**INSTRUCTIONS TO FOLLOW:**
What is needed is an exact retyping of each entry, pictures excluded.

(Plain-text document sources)
━━━━━━━━━━━━━━━━━━━━
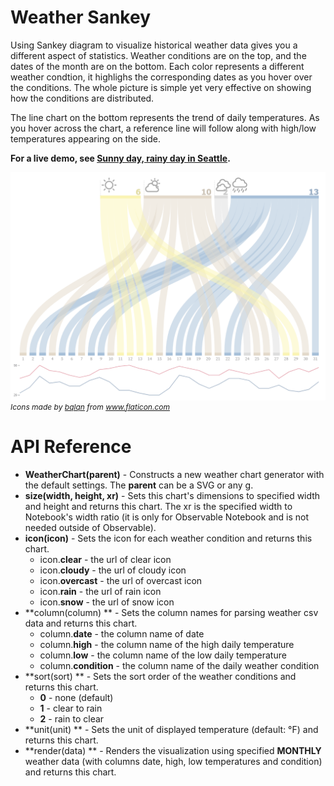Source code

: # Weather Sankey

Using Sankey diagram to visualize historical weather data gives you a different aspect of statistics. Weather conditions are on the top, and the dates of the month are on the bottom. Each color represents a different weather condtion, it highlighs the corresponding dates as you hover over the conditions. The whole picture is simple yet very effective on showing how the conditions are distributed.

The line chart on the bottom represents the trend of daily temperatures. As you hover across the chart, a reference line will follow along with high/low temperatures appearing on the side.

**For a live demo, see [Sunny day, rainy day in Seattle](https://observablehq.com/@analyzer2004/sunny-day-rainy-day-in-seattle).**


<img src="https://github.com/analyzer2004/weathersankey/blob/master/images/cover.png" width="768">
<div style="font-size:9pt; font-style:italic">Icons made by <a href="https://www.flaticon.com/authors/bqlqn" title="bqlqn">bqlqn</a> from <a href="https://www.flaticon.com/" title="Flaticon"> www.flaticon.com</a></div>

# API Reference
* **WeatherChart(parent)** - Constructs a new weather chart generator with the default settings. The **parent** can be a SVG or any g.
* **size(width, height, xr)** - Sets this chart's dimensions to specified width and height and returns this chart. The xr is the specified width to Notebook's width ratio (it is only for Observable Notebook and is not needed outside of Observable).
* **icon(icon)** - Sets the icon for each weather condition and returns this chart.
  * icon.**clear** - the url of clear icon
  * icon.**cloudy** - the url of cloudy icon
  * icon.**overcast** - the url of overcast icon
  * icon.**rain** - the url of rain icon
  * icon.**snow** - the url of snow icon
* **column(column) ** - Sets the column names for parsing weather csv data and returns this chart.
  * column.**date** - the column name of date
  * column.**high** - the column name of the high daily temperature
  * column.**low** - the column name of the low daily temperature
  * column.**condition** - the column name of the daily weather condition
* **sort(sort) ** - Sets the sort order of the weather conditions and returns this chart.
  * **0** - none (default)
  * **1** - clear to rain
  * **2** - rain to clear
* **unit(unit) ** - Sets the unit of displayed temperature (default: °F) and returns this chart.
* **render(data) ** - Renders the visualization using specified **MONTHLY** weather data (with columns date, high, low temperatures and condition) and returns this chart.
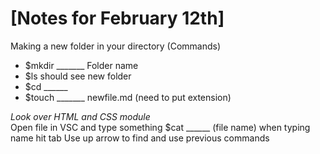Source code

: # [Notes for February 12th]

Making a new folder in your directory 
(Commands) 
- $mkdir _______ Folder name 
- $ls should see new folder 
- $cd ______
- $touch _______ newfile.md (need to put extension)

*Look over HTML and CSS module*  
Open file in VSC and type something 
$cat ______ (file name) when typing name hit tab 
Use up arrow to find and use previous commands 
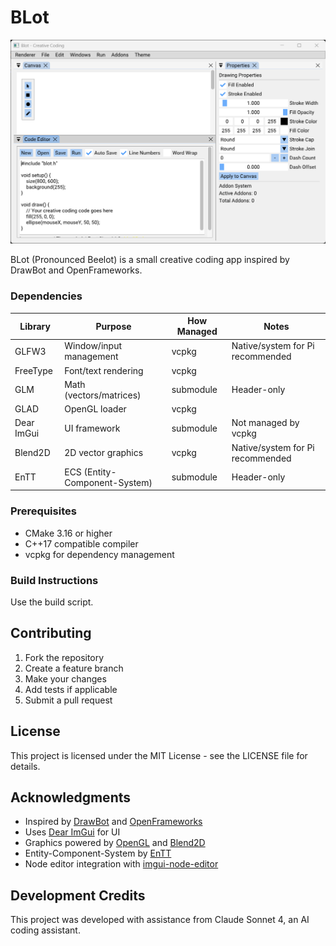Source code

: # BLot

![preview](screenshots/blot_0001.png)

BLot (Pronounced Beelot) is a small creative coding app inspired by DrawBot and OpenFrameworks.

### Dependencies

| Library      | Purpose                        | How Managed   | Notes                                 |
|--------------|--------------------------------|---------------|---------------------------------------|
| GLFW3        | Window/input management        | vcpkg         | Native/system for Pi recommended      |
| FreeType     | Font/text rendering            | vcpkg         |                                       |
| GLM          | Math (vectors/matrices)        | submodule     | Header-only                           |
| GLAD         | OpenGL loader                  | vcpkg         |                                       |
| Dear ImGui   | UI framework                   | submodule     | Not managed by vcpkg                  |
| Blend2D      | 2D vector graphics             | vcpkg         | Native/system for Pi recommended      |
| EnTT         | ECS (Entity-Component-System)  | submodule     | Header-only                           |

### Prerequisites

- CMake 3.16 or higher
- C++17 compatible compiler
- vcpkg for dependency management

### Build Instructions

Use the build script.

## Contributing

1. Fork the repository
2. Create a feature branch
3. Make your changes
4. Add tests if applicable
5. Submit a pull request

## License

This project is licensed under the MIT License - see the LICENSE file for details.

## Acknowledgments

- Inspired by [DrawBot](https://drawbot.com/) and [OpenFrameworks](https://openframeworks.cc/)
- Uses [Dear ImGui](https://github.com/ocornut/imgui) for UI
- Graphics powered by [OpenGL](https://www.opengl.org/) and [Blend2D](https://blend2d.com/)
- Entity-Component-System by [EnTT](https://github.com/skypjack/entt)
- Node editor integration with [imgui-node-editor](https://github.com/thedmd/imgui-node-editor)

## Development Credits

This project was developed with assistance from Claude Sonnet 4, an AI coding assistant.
━━━━━━━━━━━━━━━━━━━━
**SOLUTION FOR THIS TASK:**
Source code

: # Weather Sankey

Using Sankey diagram to visualize historical weather data gives you a different aspect of statistics. Weather conditions are on the top, and the dates of the month are on the bottom. Each color represents a different weather condtion, it highlighs the corresponding dates as you hover over the conditions. The whole picture is simple yet very effective on showing how the conditions are distributed.

The line chart on the bottom represents the trend of daily temperatures. As you hover across the chart, a reference line will follow along with high/low temperatures appearing on the side.

**For a live demo, see [Sunny day, rainy day in Seattle](https://observablehq.com/@analyzer2004/sunny-day-rainy-day-in-seattle).**


<img src="https://github.com/analyzer2004/weathersankey/blob/master/images/cover.png" width="768">
<div style="font-size:9pt; font-style:italic">Icons made by <a href="https://www.flaticon.com/authors/bqlqn" title="bqlqn">bqlqn</a> from <a href="https://www.flaticon.com/" title="Flaticon"> www.flaticon.com</a></div>

# API Reference
* **WeatherChart(parent)** - Constructs a new weather chart generator with the default settings. The **parent** can be a SVG or any g.
* **size(width, height, xr)** - Sets this chart's dimensions to specified width and height and returns this chart. The xr is the specified width to Notebook's width ratio (it is only for Observable Notebook and is not needed outside of Observable).
* **icon(icon)** - Sets the icon for each weather condition and returns this chart.
  * icon.**clear** - the url of clear icon
  * icon.**cloudy** - the url of cloudy icon
  * icon.**overcast** - the url of overcast icon
  * icon.**rain** - the url of rain icon
  * icon.**snow** - the url of snow icon
* **column(column) ** - Sets the column names for parsing weather csv data and returns this chart.
  * column.**date** - the column name of date
  * column.**high** - the column name of the high daily temperature
  * column.**low** - the column name of the low daily temperature
  * column.**condition** - the column name of the daily weather condition
* **sort(sort) ** - Sets the sort order of the weather conditions and returns this chart.
  * **0** - none (default)
  * **1** - clear to rain
  * **2** - rain to clear
* **unit(unit) ** - Sets the unit of displayed temperature (default: °F) and returns this chart.
* **render(data) ** - Renders the visualization using specified **MONTHLY** weather data (with columns date, high, low temperatures and condition) and returns this chart.
Source code

: # [Notes for February 12th]

Making a new folder in your directory 
(Commands) 
- $mkdir _______ Folder name 
- $ls should see new folder 
- $cd ______
- $touch _______ newfile.md (need to put extension)

*Look over HTML and CSS module*  
Open file in VSC and type something 
$cat ______ (file name) when typing name hit tab 
Use up arrow to find and use previous commands 
Source code

: # BLot

![preview](screenshots/blot_0001.png)

BLot (Pronounced Beelot) is a small creative coding app inspired by DrawBot and OpenFrameworks.

### Dependencies

| Library      | Purpose                        | How Managed   | Notes                                 |
|--------------|--------------------------------|---------------|---------------------------------------|
| GLFW3        | Window/input management        | vcpkg         | Native/system for Pi recommended      |
| FreeType     | Font/text rendering            | vcpkg         |                                       |
| GLM          | Math (vectors/matrices)        | submodule     | Header-only                           |
| GLAD         | OpenGL loader                  | vcpkg         |                                       |
| Dear ImGui   | UI framework                   | submodule     | Not managed by vcpkg                  |
| Blend2D      | 2D vector graphics             | vcpkg         | Native/system for Pi recommended      |
| EnTT         | ECS (Entity-Component-System)  | submodule     | Header-only                           |

### Prerequisites

- CMake 3.16 or higher
- C++17 compatible compiler
- vcpkg for dependency management

### Build Instructions

Use the build script.

## Contributing

1. Fork the repository
2. Create a feature branch
3. Make your changes
4. Add tests if applicable
5. Submit a pull request

## License

This project is licensed under the MIT License - see the LICENSE file for details.

## Acknowledgments

- Inspired by [DrawBot](https://drawbot.com/) and [OpenFrameworks](https://openframeworks.cc/)
- Uses [Dear ImGui](https://github.com/ocornut/imgui) for UI
- Graphics powered by [OpenGL](https://www.opengl.org/) and [Blend2D](https://blend2d.com/)
- Entity-Component-System by [EnTT](https://github.com/skypjack/entt)
- Node editor integration with [imgui-node-editor](https://github.com/thedmd/imgui-node-editor)

## Development Credits

This project was developed with assistance from Claude Sonnet 4, an AI coding assistant.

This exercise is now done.